Data for analysis —
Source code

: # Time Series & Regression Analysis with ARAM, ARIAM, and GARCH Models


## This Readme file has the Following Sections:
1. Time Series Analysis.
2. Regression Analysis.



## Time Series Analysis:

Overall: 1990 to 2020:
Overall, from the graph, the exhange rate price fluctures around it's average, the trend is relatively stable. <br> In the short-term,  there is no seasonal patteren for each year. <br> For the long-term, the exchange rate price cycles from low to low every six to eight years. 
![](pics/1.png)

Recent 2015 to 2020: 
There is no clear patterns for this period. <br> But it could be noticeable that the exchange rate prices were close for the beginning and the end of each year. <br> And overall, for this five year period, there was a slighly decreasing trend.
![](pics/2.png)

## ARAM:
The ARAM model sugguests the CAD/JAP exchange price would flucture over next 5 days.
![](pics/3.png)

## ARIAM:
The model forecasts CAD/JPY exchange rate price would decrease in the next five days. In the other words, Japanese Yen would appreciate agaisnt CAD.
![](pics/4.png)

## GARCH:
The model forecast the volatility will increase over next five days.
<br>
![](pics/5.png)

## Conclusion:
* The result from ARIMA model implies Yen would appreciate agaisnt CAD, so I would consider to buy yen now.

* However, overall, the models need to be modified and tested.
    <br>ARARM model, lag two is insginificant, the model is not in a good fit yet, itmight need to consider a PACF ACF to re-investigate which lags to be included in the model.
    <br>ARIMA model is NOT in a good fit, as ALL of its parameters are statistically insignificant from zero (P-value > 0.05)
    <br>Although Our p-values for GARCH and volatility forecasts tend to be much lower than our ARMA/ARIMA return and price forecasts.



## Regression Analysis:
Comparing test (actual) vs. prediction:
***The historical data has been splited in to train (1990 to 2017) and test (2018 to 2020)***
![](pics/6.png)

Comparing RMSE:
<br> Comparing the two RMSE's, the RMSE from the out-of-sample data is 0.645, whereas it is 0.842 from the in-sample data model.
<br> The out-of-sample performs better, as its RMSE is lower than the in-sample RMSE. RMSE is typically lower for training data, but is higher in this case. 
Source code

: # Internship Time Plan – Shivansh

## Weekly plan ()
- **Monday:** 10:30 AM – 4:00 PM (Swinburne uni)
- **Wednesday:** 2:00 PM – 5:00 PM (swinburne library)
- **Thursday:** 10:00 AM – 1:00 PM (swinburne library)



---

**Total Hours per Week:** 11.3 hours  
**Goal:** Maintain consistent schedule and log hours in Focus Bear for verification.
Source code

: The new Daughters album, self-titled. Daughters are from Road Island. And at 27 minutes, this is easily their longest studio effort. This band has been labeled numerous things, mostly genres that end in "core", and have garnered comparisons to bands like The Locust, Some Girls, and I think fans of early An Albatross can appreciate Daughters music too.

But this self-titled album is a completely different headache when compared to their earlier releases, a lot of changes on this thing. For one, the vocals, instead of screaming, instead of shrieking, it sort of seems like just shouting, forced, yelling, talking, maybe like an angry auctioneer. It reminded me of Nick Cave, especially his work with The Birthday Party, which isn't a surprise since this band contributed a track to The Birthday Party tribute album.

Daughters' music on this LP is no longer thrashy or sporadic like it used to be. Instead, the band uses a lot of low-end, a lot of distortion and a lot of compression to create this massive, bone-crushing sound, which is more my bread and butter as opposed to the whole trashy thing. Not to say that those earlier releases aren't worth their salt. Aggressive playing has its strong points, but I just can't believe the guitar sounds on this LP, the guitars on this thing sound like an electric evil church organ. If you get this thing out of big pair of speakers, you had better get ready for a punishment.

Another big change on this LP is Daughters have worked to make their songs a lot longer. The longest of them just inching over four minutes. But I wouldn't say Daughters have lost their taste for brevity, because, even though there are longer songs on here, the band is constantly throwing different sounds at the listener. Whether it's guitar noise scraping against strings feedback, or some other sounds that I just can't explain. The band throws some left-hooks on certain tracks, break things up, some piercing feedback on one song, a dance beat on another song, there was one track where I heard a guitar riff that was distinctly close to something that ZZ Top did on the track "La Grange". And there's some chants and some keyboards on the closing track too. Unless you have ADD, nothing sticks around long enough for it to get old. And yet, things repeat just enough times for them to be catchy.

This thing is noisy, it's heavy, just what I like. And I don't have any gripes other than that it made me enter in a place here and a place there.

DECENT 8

What you are asked to do — Only the lines from the first line of the records through the line with "Overall: 1990 to" should be reproduced, exactly and with nothing added.

Answer below —
Source code

: # Time Series & Regression Analysis with ARAM, ARIAM, and GARCH Models


## This Readme file has the Following Sections:
1. Time Series Analysis.
2. Regression Analysis.



## Time Series Analysis:

Overall: 1990 to 2020:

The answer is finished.